Окруженные толпой любопытных, мы исправляем гибкий шланг бензопровода. По асфальтовой мостовой марширует отряд черных солдат местной полиции. Толпы детей и взрослых негров сопровождают их по сторонам дороги и на время приостанавливают все движение.
— Это, наверно, вы, — пробирается к нам через массу любопытных черный продавец газет, раскрывая одну из них на ходу. — Я читал о вас в прошлом месяце длинную статью в «Ист Африкен стандард». Там была еще ваша фотография с этим самолетом, — смеется он, указывая на «татру».
«Чешские кругосветные путешественники снова в пути», — гласит крупный заголовок над сообщением о нашем отъезде из Найроби, опубликованным в сегодняшнем номере газеты, только что доставленном поездом в Кисуму.

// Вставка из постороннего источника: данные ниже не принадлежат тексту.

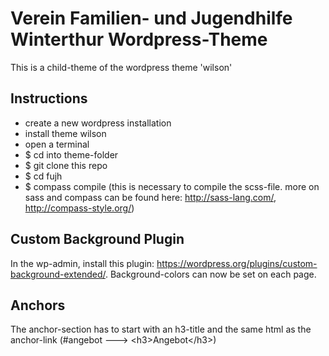 # Verein Familien- und Jugendhilfe Winterthur Wordpress-Theme
This is a child-theme of the wordpress theme 'wilson'

## Instructions
- create a new wordpress installation
- install theme wilson
- open a terminal
- $ cd into theme-folder
- $ git clone this repo
- $ cd fujh
- $ compass compile (this is necessary to compile the scss-file. more on sass and compass can be found here: http://sass-lang.com/, http://compass-style.org/)

## Custom Background Plugin
In the wp-admin, install this plugin: https://wordpress.org/plugins/custom-background-extended/. Background-colors can now be set on each page. 

## Anchors
The anchor-section has to start with an h3-title and the same html as the anchor-link (#angebot ---> \<h3>Angebot\</h3>)
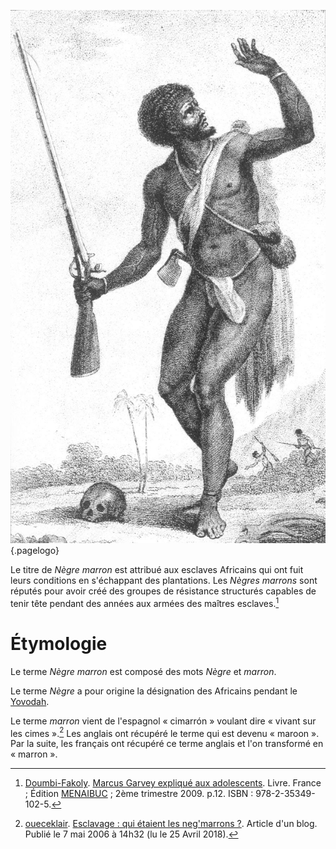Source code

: <!-- TITLE: Nègre Marron -->
<!-- SUBTITLE: Présentation du Nègre Marron -->

![Cimarron](/uploads/personnalite/cimarron.jpg "Cimarron"){.pagelogo}

Le titre de *Nègre marron* est attribué aux esclaves Africains qui ont fuit leurs conditions en s'échappant des plantations. Les *Nègres marrons* sont réputés pour avoir créé des groupes de résistance structurés capables de tenir tête pendant des années aux armées des maîtres esclaves.[^1]

# Étymologie
Le terme *Nègre marron* est composé des mots *Nègre* et *marron*.

Le terme *Nègre* a pour origine la désignation des Africains pendant le [Yovodah](/terminologie/fon/yovodah).

Le terme *marron* vient de l'espagnol « cimarrón » voulant dire « vivant sur les cimes ».[^2] Les anglais ont récupéré le terme qui est devenu « maroon ». Par la suite, les français ont récupéré ce terme anglais et l'on transformé en « marron ».


[^1]: [Doumbi-Fakoly](/personnalite/homme/guerrier/afrique/nord-ouest/empire/mali/fakoli-manden). [Marcus Garvey expliqué aux adolescents](/ouvrage/documentaire/marcus-garvey-explique-aux-adolescents). Livre. France ; Édition [MENAIBUC](/organisme/editeur/menaibuc) ; 2ème trimestre 2009. p.12. ISBN : 978-2-35349-102-5.
[^2]: [oueceklair](https://www.aufeminin.com/mon-espace/oueceklair). [Esclavage : qui étaient les neg'marrons ?](https://societe.aufeminin.com/forum/esclavage-qui-etaient-les-neg-marrons-fd3150058). Article d'un blog. Publié le 7 mai 2006 à 14h32 (lu le 25 Avril 2018).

В статье приводится подробный маршрут нашей предполагаемой поездки через Конго в Кейптаун, расписанный по часам. Это больше всего интересует местную публику, с любопытством воспринимающую всякое спортивное происшествие, связанное с четырьмя колесами и бензином.
Удастся ли нам выдержать этот маршрут и расписание?..
Покинув Кисуму, мы вскоре снова, уже в четвертый раз, пересекли экватор, теперь по направлению к северному полушарию.
Экватор проходит через озеро Виктория у его северного берега, и шоссе, ведущее туда с запада на восток, только далеко за Кампалой сворачивает в южное полушарие. Как раз в том месте, где мы переезжали через линию экватора, перед нами, как нарочно, появился африканец на велосипеде, в длинных брюках, рубашке, черном свитере и застегнутом пиджаке.
— Мирек, взгляни, пожалуйста, на термометр…
— 31 градус в тени…
Нам жарко в «татре» при открытых окнах и крыше, а этому велосипедисту, видимо, даже при езде в гору ничуть не мешает стоящее в зените тропическое солнце.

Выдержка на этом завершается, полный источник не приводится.